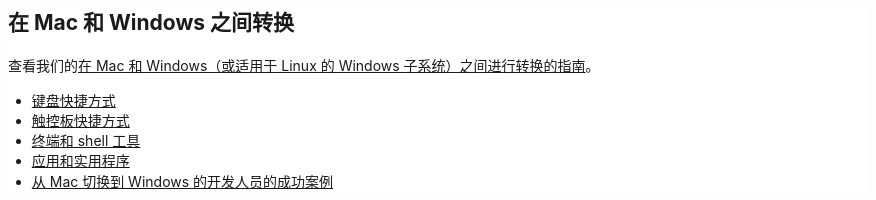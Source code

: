 ## <a name="transitioning-between-mac-and-windows"></a>在 Mac 和 Windows 之间转换

查看我们的[在 Mac 和 Windows（或适用于 Linux 的 Windows 子系统）之间进行转换的指南](../dev-environment/mac-to-windows.md)。

- [键盘快捷方式](../dev-environment/mac-to-windows.md#keyboard-shortcuts)
- [触控板快捷方式](../dev-environment/mac-to-windows.md#trackpad-shortcuts)
- [终端和 shell 工具](../dev-environment/mac-to-windows.md#command-line-shells-and-terminals)
- [应用和实用程序](../dev-environment/mac-to-windows.md#apps-and-utilities)
- [从 Mac 切换到 Windows 的开发人员的成功案例](../dev-environment/dev-stories.md)
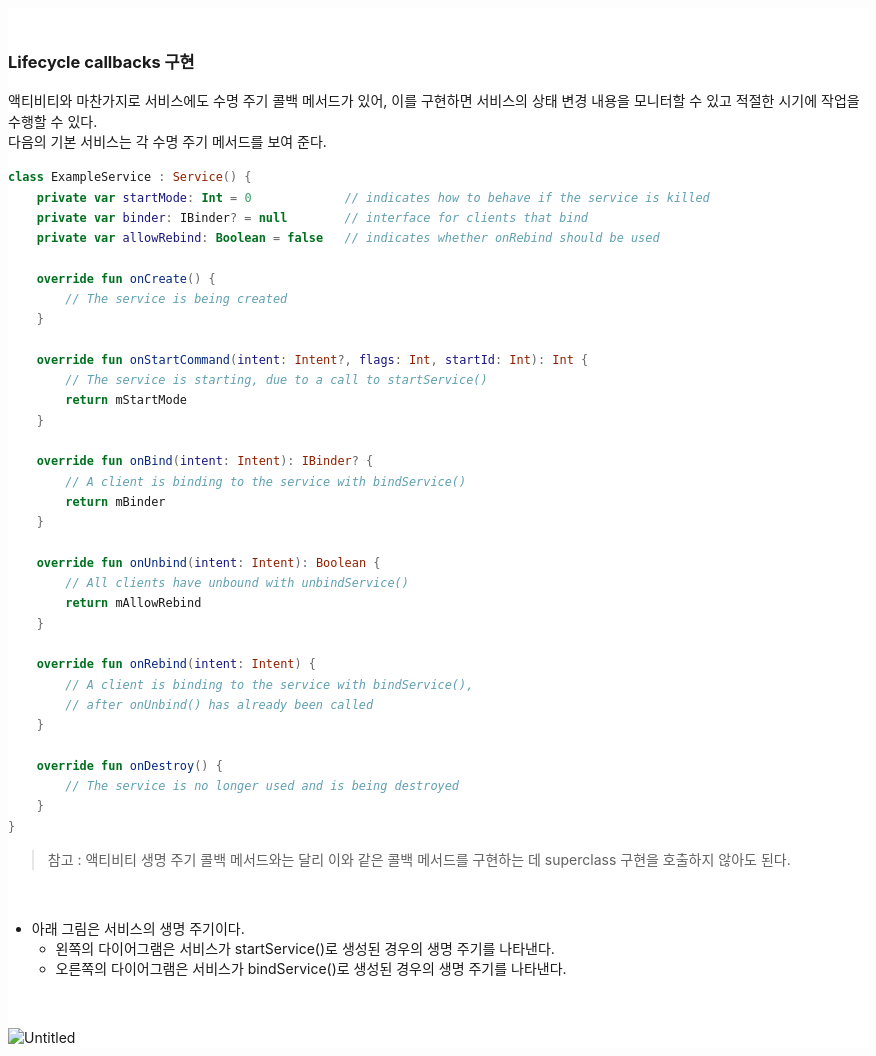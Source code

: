 <br/>

### Lifecycle callbacks 구현
액티비티와 마찬가지로 서비스에도 수명 주기 콜백 메서드가 있어, 이를 구현하면 서비스의 상태 변경 내용을 모니터할 수 있고 적절한 시기에 작업을 수행할 수 있다.  
다음의 기본 서비스는 각 수명 주기 메서드를 보여 준다.

```kotlin
class ExampleService : Service() {
    private var startMode: Int = 0             // indicates how to behave if the service is killed
    private var binder: IBinder? = null        // interface for clients that bind
    private var allowRebind: Boolean = false   // indicates whether onRebind should be used

    override fun onCreate() {
        // The service is being created
    }

    override fun onStartCommand(intent: Intent?, flags: Int, startId: Int): Int {
        // The service is starting, due to a call to startService()
        return mStartMode
    }

    override fun onBind(intent: Intent): IBinder? {
        // A client is binding to the service with bindService()
        return mBinder
    }

    override fun onUnbind(intent: Intent): Boolean {
        // All clients have unbound with unbindService()
        return mAllowRebind
    }

    override fun onRebind(intent: Intent) {
        // A client is binding to the service with bindService(),
        // after onUnbind() has already been called
    }

    override fun onDestroy() {
        // The service is no longer used and is being destroyed
    }
}
```

> 참고 : 액티비티 생명 주기 콜백 메서드와는 달리 이와 같은 콜백 메서드를 구현하는 데 superclass 구현을 호출하지 않아도 된다.
> 

<br/>

- 아래 그림은 서비스의 생명 주기이다.
    - 왼쪽의 다이어그램은 서비스가 startService()로 생성된 경우의 생명 주기를 나타낸다.
    - 오른쪽의 다이어그램은 서비스가 bindService()로 생성된 경우의 생명 주기를 나타낸다.

<br/>

![Untitled](https://developer.android.com/static/images/service_lifecycle.png?hl=ko)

# # # # #

ABOUT THIS TASK:
Please produce an exact copy of all the material, leaving out the pictures.

REPLY TO THE EXERCISE:
Source code

: ## <a name="transitioning-between-mac-and-windows"></a>在 Mac 和 Windows 之间转换

查看我们的[在 Mac 和 Windows（或适用于 Linux 的 Windows 子系统）之间进行转换的指南](../dev-environment/mac-to-windows.md)。

- [键盘快捷方式](../dev-environment/mac-to-windows.md#keyboard-shortcuts)
- [触控板快捷方式](../dev-environment/mac-to-windows.md#trackpad-shortcuts)
- [终端和 shell 工具](../dev-environment/mac-to-windows.md#command-line-shells-and-terminals)
- [应用和实用程序](../dev-environment/mac-to-windows.md#apps-and-utilities)
- [从 Mac 切换到 Windows 的开发人员的成功案例](../dev-environment/dev-stories.md)
Source code

: <br/>

### Lifecycle callbacks 구현
액티비티와 마찬가지로 서비스에도 수명 주기 콜백 메서드가 있어, 이를 구현하면 서비스의 상태 변경 내용을 모니터할 수 있고 적절한 시기에 작업을 수행할 수 있다.  
다음의 기본 서비스는 각 수명 주기 메서드를 보여 준다.

```kotlin
class ExampleService : Service() {
    private var startMode: Int = 0             // indicates how to behave if the service is killed
    private var binder: IBinder? = null        // interface for clients that bind
    private var allowRebind: Boolean = false   // indicates whether onRebind should be used

    override fun onCreate() {
        // The service is being created
    }

    override fun onStartCommand(intent: Intent?, flags: Int, startId: Int): Int {
        // The service is starting, due to a call to startService()
        return mStartMode
    }

    override fun onBind(intent: Intent): IBinder? {
        // A client is binding to the service with bindService()
        return mBinder
    }

    override fun onUnbind(intent: Intent): Boolean {
        // All clients have unbound with unbindService()
        return mAllowRebind
    }

    override fun onRebind(intent: Intent) {
        // A client is binding to the service with bindService(),
        // after onUnbind() has already been called
    }

    override fun onDestroy() {
        // The service is no longer used and is being destroyed
    }
}
```

> 참고 : 액티비티 생명 주기 콜백 메서드와는 달리 이와 같은 콜백 메서드를 구현하는 데 superclass 구현을 호출하지 않아도 된다.
> 

<br/>

- 아래 그림은 서비스의 생명 주기이다.
    - 왼쪽의 다이어그램은 서비스가 startService()로 생성된 경우의 생명 주기를 나타낸다.
    - 오른쪽의 다이어그램은 서비스가 bindService()로 생성된 경우의 생명 주기를 나타낸다.

<br/>

![Untitled](https://developer.android.com/static/images/service_lifecycle.png?hl=ko)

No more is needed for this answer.